------ DATASET EXTRACT ------
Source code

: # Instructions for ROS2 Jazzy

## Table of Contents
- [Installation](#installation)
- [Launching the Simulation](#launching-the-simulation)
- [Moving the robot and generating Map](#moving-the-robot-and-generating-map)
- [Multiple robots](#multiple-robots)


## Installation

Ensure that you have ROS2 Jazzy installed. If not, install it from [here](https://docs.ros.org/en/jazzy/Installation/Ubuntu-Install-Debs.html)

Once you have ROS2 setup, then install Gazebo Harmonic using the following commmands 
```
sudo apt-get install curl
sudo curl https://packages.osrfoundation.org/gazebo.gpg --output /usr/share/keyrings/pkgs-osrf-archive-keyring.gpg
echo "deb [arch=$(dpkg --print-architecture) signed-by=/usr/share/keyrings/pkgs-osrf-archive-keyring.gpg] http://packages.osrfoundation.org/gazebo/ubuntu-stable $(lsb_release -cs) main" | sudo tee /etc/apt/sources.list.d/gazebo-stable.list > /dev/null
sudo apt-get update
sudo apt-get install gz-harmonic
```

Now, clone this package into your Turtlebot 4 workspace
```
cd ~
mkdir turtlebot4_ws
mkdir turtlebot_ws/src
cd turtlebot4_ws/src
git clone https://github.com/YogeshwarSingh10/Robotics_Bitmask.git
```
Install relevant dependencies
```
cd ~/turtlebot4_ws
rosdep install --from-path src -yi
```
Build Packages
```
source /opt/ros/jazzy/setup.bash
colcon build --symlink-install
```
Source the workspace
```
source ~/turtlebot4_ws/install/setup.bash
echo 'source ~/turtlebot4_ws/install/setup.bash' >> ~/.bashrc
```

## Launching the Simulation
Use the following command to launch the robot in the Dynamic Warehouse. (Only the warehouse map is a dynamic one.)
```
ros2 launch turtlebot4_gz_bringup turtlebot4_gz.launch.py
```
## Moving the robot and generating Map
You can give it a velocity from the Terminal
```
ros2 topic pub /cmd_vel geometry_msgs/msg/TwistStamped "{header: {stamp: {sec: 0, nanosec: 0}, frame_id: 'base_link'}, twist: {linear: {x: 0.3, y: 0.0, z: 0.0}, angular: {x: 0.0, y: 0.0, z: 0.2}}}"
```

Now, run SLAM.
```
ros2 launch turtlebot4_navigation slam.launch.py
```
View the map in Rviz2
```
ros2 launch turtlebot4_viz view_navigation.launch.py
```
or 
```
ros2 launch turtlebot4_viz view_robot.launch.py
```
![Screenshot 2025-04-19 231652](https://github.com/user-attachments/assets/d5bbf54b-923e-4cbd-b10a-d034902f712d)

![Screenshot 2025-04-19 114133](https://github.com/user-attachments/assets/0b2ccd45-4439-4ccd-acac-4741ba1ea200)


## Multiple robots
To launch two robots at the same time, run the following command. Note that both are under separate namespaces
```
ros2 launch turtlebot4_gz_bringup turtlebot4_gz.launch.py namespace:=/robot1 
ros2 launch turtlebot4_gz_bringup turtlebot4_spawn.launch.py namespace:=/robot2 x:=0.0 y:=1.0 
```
------
§ ABOUT THIS EXERCISE
Restate each record word for word.

§ RESPONSE AREA
Source code

: # Instructions for ROS2 Jazzy

## Table of Contents
- [Installation](#installation)
- [Launching the Simulation](#launching-the-simulation)
- [Moving the robot and generating Map](#moving-the-robot-and-generating-map)
- [Multiple robots](#multiple-robots)


## Installation

Ensure that you have ROS2 Jazzy installed. If not, install it from [here](https://docs.ros.org/en/jazzy/Installation/Ubuntu-Install-Debs.html)

Once you have ROS2 setup, then install Gazebo Harmonic using the following commmands 
```
sudo apt-get install curl
sudo curl https://packages.osrfoundation.org/gazebo.gpg --output /usr/share/keyrings/pkgs-osrf-archive-keyring.gpg
echo "deb [arch=$(dpkg --print-architecture) signed-by=/usr/share/keyrings/pkgs-osrf-archive-keyring.gpg] http://packages.osrfoundation.org/gazebo/ubuntu-stable $(lsb_release -cs) main" | sudo tee /etc/apt/sources.list.d/gazebo-stable.list > /dev/null
sudo apt-get update
sudo apt-get install gz-harmonic
```

Now, clone this package into your Turtlebot 4 workspace
```
cd ~
mkdir turtlebot4_ws
mkdir turtlebot_ws/src
cd turtlebot4_ws/src
git clone https://github.com/YogeshwarSingh10/Robotics_Bitmask.git
```
Install relevant dependencies
```
cd ~/turtlebot4_ws
rosdep install --from-path src -yi
```
Build Packages
```
source /opt/ros/jazzy/setup.bash
colcon build --symlink-install
```
Source the workspace
```
source ~/turtlebot4_ws/install/setup.bash
echo 'source ~/turtlebot4_ws/install/setup.bash' >> ~/.bashrc
```

## Launching the Simulation
Use the following command to launch the robot in the Dynamic Warehouse. (Only the warehouse map is a dynamic one.)
```
ros2 launch turtlebot4_gz_bringup turtlebot4_gz.launch.py
```
## Moving the robot and generating Map
You can give it a velocity from the Terminal
```
ros2 topic pub /cmd_vel geometry_msgs/msg/TwistStamped "{header: {stamp: {sec: 0, nanosec: 0}, frame_id: 'base_link'}, twist: {linear: {x: 0.3, y: 0.0, z: 0.0}, angular: {x: 0.0, y: 0.0, z: 0.2}}}"
```

Now, run SLAM.
```
ros2 launch turtlebot4_navigation slam.launch.py
```
View the map in Rviz2
```
ros2 launch turtlebot4_viz view_navigation.launch.py
```
or 
```
ros2 launch turtlebot4_viz view_robot.launch.py
```
![Screenshot 2025-04-19 231652](https://github.com/user-attachments/assets/d5bbf54b-923e-4cbd-b10a-d034902f712d)

![Screenshot 2025-04-19 114133](https://github.com/user-attachments/assets/0b2ccd45-4439-4ccd-acac-4741ba1ea200)


## Multiple robots
To launch two robots at the same time, run the following command. Note that both are under separate namespaces
```
ros2 launch turtlebot4_gz_bringup turtlebot4_gz.launch.py namespace:=/robot1 
ros2 launch turtlebot4_gz_bringup turtlebot4_spawn.launch.py namespace:=/robot2 x:=0.0 y:=1.0 
```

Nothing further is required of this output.